Problem to solve — Wherever a line below holds the word "mathrm", copy that line.

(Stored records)
◇ ◇ ◇ ◇ ◇ ◇ ◇
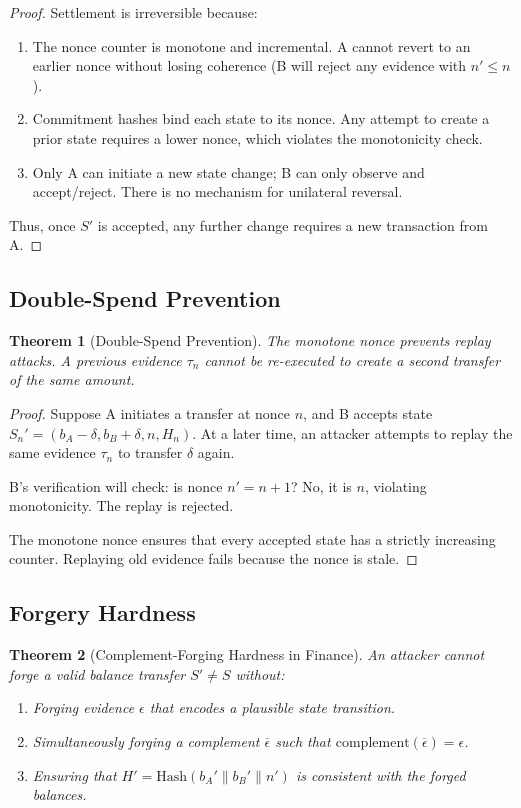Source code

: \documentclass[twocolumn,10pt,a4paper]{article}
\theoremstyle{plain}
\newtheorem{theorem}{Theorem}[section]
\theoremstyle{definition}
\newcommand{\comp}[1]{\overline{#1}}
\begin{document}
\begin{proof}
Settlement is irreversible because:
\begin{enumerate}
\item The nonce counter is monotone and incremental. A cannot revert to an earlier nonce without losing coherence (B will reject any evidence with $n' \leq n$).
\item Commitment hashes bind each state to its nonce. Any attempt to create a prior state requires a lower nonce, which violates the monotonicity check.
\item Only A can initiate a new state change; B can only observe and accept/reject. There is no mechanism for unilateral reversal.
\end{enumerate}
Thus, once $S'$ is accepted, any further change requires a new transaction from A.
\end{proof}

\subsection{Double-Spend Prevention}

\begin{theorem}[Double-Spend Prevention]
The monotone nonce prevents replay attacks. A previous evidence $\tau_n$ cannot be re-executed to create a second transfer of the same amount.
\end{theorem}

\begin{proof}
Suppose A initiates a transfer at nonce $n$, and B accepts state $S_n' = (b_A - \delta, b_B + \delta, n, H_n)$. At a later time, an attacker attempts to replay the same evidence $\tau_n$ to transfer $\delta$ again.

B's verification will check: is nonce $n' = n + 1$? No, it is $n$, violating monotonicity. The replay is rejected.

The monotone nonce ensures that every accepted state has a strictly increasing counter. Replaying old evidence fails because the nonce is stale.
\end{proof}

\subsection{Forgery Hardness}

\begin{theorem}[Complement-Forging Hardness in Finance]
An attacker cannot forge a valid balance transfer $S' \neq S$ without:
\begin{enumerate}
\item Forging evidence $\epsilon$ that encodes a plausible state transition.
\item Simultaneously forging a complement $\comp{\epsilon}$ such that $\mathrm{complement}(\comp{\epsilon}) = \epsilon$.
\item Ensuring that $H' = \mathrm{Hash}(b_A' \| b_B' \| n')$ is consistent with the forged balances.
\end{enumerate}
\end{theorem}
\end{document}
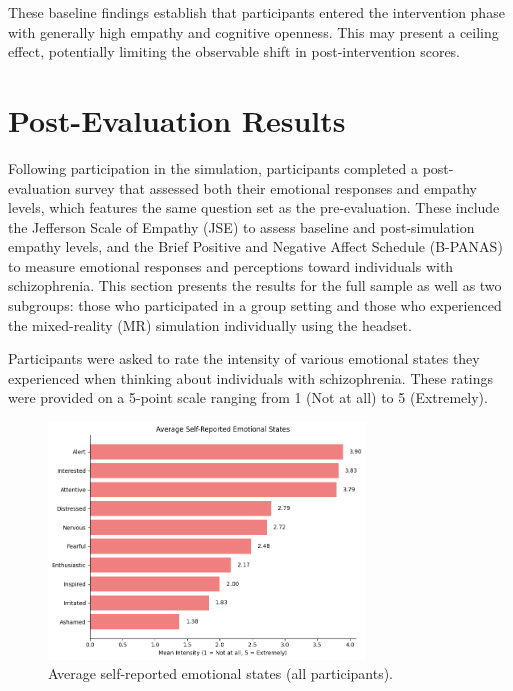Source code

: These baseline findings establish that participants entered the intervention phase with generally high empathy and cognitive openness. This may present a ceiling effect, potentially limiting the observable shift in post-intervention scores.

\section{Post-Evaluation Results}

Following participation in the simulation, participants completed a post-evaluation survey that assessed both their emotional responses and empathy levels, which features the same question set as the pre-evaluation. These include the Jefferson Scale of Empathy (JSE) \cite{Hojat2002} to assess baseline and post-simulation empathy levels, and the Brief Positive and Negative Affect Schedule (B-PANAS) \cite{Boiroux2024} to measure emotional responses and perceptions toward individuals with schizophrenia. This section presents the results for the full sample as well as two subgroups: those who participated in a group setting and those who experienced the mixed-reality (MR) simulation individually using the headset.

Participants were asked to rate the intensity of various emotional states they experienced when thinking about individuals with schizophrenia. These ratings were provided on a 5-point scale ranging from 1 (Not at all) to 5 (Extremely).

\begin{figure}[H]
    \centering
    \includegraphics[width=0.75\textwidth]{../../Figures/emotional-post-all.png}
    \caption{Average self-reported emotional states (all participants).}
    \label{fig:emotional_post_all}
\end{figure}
◇ ◇ ◇ ◇ ◇ ◇ ◇
Task solution —
\item Simultaneously forging a complement $\comp{\epsilon}$ such that $\mathrm{complement}(\comp{\epsilon}) = \epsilon$.
\item Ensuring that $H' = \mathrm{Hash}(b_A' \| b_B' \| n')$ is consistent with the forged balances.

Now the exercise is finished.